Upon arriving at a waypoint, the robotDriver then moves on to the next waypoint in the queue. If the queue is empty, the robot driver reports that the motion is complete and the position controller holds the robot’s position on the field. When we tried to manually push the robot, it responded with a satisfying stubbornness: it pushed back!!

Below is a control diagram for the dead reckoning system, as it was first documented.

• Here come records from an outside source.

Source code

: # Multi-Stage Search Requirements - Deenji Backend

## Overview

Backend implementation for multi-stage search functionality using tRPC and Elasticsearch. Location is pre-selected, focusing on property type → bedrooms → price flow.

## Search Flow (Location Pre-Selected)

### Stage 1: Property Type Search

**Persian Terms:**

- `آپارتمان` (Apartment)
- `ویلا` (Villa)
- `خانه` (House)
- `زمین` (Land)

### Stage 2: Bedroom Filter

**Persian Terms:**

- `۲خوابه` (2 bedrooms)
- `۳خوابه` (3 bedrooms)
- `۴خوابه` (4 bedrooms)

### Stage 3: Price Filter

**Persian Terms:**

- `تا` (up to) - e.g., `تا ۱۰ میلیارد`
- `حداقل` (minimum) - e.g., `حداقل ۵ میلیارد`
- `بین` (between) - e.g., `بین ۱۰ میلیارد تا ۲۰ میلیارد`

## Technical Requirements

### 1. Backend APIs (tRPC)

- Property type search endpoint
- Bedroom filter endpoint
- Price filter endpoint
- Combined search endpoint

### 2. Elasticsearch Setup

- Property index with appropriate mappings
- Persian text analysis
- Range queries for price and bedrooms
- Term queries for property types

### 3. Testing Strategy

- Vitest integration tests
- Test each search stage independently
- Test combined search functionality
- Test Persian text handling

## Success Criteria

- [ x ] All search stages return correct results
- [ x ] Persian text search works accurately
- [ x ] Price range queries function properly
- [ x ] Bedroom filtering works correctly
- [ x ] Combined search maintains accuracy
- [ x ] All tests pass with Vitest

With our dead reckoner and robot driver in place, our autonomous programming lives became significantly easier. We could reliably develop and test entire autonomous programs in as little as 20-30 minutes (compared to 4-6 hours before). Therefore, one of the best skills of a programmer is building code that makes his/her life easier.